Danimarka'nın BM heyetiyse, “Uluslararası Adalet Divanı'ndan istişari görüş almak, hiç kimse için herhangi bir zamanda cezai işlem yapılması için gerekçe olamaz ve olmamalıdır” dedi.

Fransa ve Belçika, imzanın ardından “uluslararası hukuka ve çoğulculuğa” bağlılıklarını teyit eden açıklamalar yaptılar.

Bildiriyle ilgili bir soruya yanıt olarak, BM Genel Sekreteri Antonio Guterres'in sözcüsü, İsrail'in Filistin Yönetimi'ne karşı son eylemleriyle ilgili “derin endişesini” yineledi ve Uluslararası Adalet Divanı ile ilgili herhangi bir misilleme önlemi olmaması gerektiğini vurguladı.

193 üyeden oluşan BM Genel Kurulu’nda, Uluslararası Adalet Divanı'ndan İsrail-Filistin çatışması, İsrail'in ilhakı ve işgalin hukuki statüsü hakkında hukuki görüş vermesini talep etme kararı 26’ya karşı 87 oyla kabul edildi. 53 çekimser oy kullanıldı.

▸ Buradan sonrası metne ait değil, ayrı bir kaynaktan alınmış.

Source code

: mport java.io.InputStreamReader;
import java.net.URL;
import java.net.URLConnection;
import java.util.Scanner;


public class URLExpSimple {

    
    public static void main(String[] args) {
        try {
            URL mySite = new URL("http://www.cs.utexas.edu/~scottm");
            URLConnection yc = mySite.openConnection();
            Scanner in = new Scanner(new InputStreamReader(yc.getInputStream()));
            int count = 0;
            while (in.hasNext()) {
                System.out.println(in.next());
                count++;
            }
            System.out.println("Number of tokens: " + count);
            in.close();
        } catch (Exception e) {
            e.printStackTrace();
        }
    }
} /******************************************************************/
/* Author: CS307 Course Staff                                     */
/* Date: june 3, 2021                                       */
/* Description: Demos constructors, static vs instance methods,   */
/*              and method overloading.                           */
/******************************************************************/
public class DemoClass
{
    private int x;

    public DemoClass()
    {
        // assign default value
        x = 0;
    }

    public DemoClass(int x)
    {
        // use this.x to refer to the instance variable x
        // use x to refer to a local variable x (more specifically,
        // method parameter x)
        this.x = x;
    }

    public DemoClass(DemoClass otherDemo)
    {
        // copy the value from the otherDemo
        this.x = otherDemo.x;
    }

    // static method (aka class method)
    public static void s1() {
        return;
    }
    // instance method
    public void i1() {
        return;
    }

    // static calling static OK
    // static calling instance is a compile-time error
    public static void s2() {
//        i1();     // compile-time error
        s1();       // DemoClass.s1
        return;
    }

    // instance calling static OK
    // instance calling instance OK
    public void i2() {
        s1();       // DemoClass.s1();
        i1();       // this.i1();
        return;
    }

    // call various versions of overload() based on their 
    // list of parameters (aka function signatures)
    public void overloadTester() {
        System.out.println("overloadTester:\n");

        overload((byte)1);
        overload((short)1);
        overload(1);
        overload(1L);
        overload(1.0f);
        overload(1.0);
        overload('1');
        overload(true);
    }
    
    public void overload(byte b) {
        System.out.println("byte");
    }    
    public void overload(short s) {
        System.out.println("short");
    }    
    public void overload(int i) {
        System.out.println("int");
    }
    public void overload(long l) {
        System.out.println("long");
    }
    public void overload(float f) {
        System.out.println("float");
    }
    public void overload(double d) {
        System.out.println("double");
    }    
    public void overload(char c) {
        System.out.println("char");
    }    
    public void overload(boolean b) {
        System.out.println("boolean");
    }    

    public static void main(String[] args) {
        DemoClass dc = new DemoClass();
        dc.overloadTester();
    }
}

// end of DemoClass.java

İsrail, Filistinlilerle çatışmaya karşı yapılan uluslararası müdahaleye kızgın. Mescid-i Aksa, bu ayın başlarında BM Güvenlik Konseyi'nin acil oturumunun odak noktasıydı. Toplantı, Ulusal Güvenlik Bakanı Itamar Ben-Gvir'in bölgeyi ziyaretinin ardından yapıldı ve BM Güvenlik Konseyi bu sabah (18 Ocak) İsrail-Filistin ihtilafıyla ilgili bir başka duruşma daha yapacak.

Filistin’in BM Daimî Temsilcisi Riyad Mansur, BM Güvenlik Konseyi üyelerinin “Filistin davası da dahil olmak üzere Orta Doğu'daki durum hakkında 18 Ocak Çarşamba günü açık bir tartışma düzenleyeceklerini” söyledi.

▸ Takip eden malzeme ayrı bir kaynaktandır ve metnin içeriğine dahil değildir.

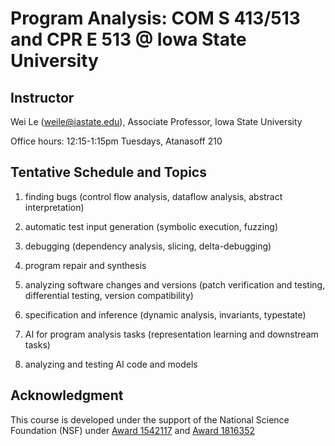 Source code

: # Program Analysis: COM S 413/513 and CPR E 513 @ Iowa State University #

## Instructor ## 
Wei Le (weile@iastate.edu), Associate Professor, Iowa State University

Office hours: 12:15-1:15pm Tuesdays, Atanasoff 210

## Tentative Schedule and Topics ##

1. finding bugs (control flow analysis, dataflow analysis, abstract interpretation)

2. automatic test input generation (symbolic execution, fuzzing)

3. debugging (dependency analysis, slicing, delta-debugging)

4. program repair and synthesis 

5. analyzing software changes and versions (patch verification and testing, differential testing, version compatibility)

6. specification and inference (dynamic analysis, invariants, typestate)

7. AI for program analysis tasks (representation learning and downstream tasks)

8. analyzing and testing AI code and models

## Acknowledgment ##
This course is developed under the support of the National Science Foundation (NSF) under <a href="http://www.nsf.gov/awardsearch/showAward?AWD_ID=1542117">Award 1542117</a> and <a href="https://nsf.gov/awardsearch/showAward?AWD_ID=1816352">Award 1816352</a>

Mansur, salı günü “Filistin'in Sesi” Radyosu’na yaptığı açıklamada, İsrail'in Filistinlilere karşı aldığı bu hukuksuz tedbirlerden geri çekilene kadar tüm ülkelerin baskılarını sürdüreceğini umduğunu ifade etti.

Son işgal tedbirlerini reddeden onlarca ülke tarafından imzalanan dilekçenin çok önemli olduğunu ve bu ülkelerden pratik pozisyonlar almak için üzerine inşa edilebileceğini vurgulayan Mansur, işgalci gücü bu tedbirlerden derhal geri çekilmeye çağıran dilekçenin, BM Güvenlik Konseyi'nin Filistin konulu oturumu öncesinde (Çarşamba) yayınlanmasının amaçlandığını da sözlerine ekledi.